One of the best ways to get feedback from your customers is through a web-based survey. A web-based survey will make it possible for you to get feedback from customers who would probably have been unresponsive to other types of surveys. For instance, there are customers who would view it as ‘too much work’ to take part in phone-based surveys. But once they are given the opportunity to relay their feedback online, it looks convenient to them. Similarly, there are customers who would be hesitant to give candid feedback in face-to-face in-store interviews. But once they have a chance to relay their feedback over the Internet, they find it easier to give their opinions with the necessary candor. In a similar manner, customers who would have viewed it as ‘too much work’ to give feedback through snail mail (or even through email) may be better inclined to give the feedback, if they are offered a chance to do so through an online survey.

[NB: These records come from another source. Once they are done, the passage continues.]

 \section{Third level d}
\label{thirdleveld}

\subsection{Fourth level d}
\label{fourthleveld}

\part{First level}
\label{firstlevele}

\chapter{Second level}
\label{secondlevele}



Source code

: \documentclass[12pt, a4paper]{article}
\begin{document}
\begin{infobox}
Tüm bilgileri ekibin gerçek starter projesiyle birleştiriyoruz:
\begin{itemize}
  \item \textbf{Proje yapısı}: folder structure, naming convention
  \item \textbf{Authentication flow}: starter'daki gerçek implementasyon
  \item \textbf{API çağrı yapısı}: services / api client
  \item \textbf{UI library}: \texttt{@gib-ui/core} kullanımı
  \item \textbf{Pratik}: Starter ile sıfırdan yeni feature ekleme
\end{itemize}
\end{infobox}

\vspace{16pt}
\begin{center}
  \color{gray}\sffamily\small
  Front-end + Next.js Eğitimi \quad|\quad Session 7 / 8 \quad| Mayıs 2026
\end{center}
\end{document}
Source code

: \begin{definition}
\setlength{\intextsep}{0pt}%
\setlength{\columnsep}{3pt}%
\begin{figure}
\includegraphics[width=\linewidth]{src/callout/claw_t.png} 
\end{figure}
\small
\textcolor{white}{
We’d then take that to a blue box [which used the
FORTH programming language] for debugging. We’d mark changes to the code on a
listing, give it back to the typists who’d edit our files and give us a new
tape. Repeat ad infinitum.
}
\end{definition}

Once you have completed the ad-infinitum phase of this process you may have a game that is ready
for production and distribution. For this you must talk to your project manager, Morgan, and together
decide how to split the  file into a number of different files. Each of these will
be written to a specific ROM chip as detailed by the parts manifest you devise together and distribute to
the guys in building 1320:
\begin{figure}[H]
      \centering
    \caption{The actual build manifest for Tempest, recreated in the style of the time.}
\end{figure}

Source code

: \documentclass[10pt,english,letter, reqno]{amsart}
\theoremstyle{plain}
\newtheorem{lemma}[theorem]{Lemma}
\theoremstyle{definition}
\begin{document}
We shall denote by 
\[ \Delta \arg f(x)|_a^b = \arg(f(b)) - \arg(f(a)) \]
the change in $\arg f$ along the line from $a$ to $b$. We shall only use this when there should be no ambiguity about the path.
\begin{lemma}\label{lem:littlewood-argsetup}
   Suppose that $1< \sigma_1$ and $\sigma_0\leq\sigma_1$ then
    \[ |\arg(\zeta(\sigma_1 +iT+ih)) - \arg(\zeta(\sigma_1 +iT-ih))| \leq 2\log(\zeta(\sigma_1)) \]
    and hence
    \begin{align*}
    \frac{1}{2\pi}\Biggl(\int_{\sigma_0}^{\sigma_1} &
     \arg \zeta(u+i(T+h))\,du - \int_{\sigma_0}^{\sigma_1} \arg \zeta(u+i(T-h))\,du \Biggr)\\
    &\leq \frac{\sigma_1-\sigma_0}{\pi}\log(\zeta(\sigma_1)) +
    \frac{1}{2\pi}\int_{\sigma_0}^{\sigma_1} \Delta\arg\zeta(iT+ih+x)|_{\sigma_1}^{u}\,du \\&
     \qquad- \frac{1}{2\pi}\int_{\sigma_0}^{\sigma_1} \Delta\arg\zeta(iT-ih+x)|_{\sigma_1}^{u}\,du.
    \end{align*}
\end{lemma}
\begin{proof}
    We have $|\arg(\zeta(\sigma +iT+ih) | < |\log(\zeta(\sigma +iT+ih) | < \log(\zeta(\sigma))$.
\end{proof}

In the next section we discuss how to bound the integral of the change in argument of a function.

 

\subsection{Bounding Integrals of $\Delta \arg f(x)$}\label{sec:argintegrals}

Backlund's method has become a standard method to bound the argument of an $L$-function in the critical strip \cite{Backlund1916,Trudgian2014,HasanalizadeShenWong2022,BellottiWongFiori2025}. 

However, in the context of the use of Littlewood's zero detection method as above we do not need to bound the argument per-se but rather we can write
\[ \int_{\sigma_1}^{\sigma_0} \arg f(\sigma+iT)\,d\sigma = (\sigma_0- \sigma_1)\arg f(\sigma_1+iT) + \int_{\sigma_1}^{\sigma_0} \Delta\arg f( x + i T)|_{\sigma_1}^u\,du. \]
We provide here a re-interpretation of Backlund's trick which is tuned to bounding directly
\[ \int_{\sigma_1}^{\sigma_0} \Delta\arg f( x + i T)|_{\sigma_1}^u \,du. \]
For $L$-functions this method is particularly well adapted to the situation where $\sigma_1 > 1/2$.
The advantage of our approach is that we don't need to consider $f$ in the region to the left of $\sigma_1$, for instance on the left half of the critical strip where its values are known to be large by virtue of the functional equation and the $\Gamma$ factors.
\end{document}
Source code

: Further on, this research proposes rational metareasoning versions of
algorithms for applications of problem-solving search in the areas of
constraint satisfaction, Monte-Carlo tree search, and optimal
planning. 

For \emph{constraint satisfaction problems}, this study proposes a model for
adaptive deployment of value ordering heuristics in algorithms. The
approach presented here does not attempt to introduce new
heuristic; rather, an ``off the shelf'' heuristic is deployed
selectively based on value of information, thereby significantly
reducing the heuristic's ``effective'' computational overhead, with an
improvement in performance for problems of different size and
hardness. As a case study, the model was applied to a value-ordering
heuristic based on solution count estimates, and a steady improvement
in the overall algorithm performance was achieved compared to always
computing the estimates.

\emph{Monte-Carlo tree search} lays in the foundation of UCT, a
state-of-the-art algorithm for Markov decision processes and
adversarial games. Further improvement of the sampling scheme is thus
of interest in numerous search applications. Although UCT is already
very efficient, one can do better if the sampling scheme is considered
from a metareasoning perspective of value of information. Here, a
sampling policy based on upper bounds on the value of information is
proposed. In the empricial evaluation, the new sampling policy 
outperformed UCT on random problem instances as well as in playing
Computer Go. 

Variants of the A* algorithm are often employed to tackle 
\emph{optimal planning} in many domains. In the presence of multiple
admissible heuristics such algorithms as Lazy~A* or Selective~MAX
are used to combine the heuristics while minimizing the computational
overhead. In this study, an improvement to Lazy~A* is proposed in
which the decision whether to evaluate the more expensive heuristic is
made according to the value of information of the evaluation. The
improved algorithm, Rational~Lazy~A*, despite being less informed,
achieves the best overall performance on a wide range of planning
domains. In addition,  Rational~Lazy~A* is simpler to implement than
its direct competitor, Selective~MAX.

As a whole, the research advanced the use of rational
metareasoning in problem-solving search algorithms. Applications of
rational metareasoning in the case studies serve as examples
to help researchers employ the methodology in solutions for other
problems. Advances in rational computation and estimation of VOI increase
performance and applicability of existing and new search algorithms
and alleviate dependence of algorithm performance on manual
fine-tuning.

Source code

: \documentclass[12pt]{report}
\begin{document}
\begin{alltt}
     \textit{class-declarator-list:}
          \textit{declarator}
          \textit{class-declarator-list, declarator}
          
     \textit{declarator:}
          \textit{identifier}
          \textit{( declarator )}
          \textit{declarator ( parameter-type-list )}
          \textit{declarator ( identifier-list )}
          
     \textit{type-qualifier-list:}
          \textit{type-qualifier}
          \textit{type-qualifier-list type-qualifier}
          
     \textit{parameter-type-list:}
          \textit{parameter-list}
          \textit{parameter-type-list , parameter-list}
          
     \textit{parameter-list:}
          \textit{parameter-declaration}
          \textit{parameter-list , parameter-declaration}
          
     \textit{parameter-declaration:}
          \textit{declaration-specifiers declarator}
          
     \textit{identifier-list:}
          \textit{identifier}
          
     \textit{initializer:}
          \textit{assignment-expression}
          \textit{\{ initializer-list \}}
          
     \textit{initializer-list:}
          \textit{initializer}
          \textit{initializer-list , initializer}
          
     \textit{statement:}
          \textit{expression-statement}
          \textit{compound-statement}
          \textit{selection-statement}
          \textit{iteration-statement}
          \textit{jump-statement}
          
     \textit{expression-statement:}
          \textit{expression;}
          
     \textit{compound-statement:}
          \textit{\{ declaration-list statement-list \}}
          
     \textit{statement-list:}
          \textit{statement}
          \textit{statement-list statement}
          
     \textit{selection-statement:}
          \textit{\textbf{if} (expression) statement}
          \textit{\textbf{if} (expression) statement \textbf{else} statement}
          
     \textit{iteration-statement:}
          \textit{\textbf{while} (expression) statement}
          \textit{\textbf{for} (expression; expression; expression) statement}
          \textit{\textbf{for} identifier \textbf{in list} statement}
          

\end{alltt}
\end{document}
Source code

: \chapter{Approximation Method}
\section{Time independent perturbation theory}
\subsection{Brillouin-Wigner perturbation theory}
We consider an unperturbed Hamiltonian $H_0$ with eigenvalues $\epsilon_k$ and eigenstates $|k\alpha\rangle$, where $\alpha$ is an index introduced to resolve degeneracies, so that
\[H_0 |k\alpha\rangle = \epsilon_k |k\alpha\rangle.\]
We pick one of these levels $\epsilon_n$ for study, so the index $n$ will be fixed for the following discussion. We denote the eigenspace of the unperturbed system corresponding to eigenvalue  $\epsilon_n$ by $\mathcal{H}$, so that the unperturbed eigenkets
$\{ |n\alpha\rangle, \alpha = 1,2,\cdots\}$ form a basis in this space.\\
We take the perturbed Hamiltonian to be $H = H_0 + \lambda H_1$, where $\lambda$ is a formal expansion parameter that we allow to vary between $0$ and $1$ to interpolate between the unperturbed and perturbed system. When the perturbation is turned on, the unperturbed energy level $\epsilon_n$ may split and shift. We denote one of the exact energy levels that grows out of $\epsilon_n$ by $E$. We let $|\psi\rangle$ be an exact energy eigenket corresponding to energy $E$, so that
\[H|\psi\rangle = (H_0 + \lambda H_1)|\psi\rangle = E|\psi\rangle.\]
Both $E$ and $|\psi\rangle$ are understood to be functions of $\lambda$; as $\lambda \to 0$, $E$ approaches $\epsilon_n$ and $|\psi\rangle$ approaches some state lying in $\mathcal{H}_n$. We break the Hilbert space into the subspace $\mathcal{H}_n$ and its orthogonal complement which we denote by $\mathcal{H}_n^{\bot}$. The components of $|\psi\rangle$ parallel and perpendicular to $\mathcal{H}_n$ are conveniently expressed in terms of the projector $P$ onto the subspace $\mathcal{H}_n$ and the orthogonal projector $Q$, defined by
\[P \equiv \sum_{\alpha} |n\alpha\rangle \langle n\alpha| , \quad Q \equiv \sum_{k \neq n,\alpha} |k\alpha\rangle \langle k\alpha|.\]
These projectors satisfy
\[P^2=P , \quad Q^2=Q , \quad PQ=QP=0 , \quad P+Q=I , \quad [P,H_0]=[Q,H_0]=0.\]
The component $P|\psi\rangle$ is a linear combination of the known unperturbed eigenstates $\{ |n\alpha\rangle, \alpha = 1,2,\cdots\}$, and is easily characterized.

The success of a web-based customer survey depends on how well designed it is. You therefore need to take some time to design the survey properly, before going ahead to launch it. In the process of designing a web-based customer survey, you will need to:
- Make a decision on the survey objectives: So the key question you need to ask yourself here is as to what you will be seeking to achieve through the survey. This is important, because you have to start with the end in mind, if at all you are to achieve any level of success in any endeavor. Customer survey objectives differ. You may find one business undertaking a customer survey to (just) find out whether customers are getting satisfied with whatever it is selling. You may find another business undertaking a customer survey to get suggestions from customers on how to improve on its merchandise/services. You may find yet another business undertaking a customer survey to simply show the customers that their views matter (you know, as part of a broader customer retention strategy)… So they are so many reasons as to why a business can launch a customer survey. You have to figure out why exactly, in your case, you are undertaking the survey. The decision you make in that regard will then tell you what the best way to craft and launch the survey is.
- Make a decision on the format of the survey: Will the survey take the form of questions that the customers are expected to give answers to? Or will the survey be one where customers are to be given a blank space to write about their shopping experiences? If you have opted for questions, what form would the questions take? Would you be opting for a survey where there are very many questions, or one with just a few questions? Will you be running the survey on a webpage that is part of your business’ website, or would you be setting up a separate website on which to run the survey? Those are some of the questions you need to ask yourself while making a decision on the format of the survey.
- Make a decision on how you are to get customers to participate in the survey: Will you, for instance, be including a message in the customers’ receipts, telling them to consider taking part in the survey? Or are you to run an advertising campaign, targeted at your customers, telling them to take part in the survey? Or would you be opting for a system where you have the checkout staff at your stores inviting the customers to consider taking part in the web-based survey? Will you be linking the survey to a sweepstakes drawing in order to get more people to take part in it? Or will you be offering discount codes to the customers who complete the survey? Those are some of the important considerations here.
- Create the customer survey webpage: You can have a webpage where the customers would be entering some details from their receipts (the receipts they obtained after shopping at your stores). Then, after entering the details from the receipts – and hence proving that they really are your customers – they can be served with the survey questions. The most important thing is to ensure that the survey webpage is one that encourages to continue with the survey, rather than one that discourages them from doing so. The webpage should be one that works well both on the traditional computing devices (desktop computers and laptops) and in mobile computing devices. This is important because inevitably some people, possibly majority of the people, will attempt to complete the web-based survey on their mobile devices.
- Undertake a pilot trial of the customer survey: This is an important part of the survey design process. The idea is to see how well the customers respond to the survey, and whether there are parts of the survey that need to be tweaked, before it is officially launched. You may involve a limited number of customers in the pilot trial.
- Act on the findings from the pilot trial of the customer survey: For instance, the pilot trial may reveal that some of the survey questions are ambiguous. So your bit there would be to come up with clearer survey questions. Or the pilot trial may reveal that many of the customers who start the survey don’t complete it. In this case, the action to take would be to consider shortening it or dealing with whatever other issues that are making the customers not complete the survey.
- Figure out how the survey findings are to be acted upon: This is another easily overlookable (yet critical) part of the survey design process. It is important to first make a decision on how the feedback received from the customers through the web-based survey is to be conveyed to the respective departments in the business. It is also important to consider empowering the various line managers to make the (sometimes difficult) decisions they will need to make, on basis of the feedback received from customers through the survey. If you don’t deal with these issues at the survey design stage, you will end up in a situation where you won’t know what to do with the feedback received from customers.